[Document images with source code]
BEGIN
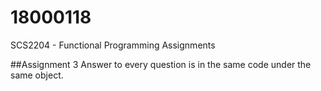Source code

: # 18000118
SCS2204 - Functional Programming Assignments

##Assignment 3
Answer to every question is in the same code under the same object.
END
● EXERCISE REQUIREMENTS
Nothing but the lines from the one with "SCS2204 - Functional Programming Assignments" through the final line of the records above should appear, each copied exactly.

● THE ANSWER
SCS2204 - Functional Programming Assignments

##Assignment 3
Answer to every question is in the same code under the same object.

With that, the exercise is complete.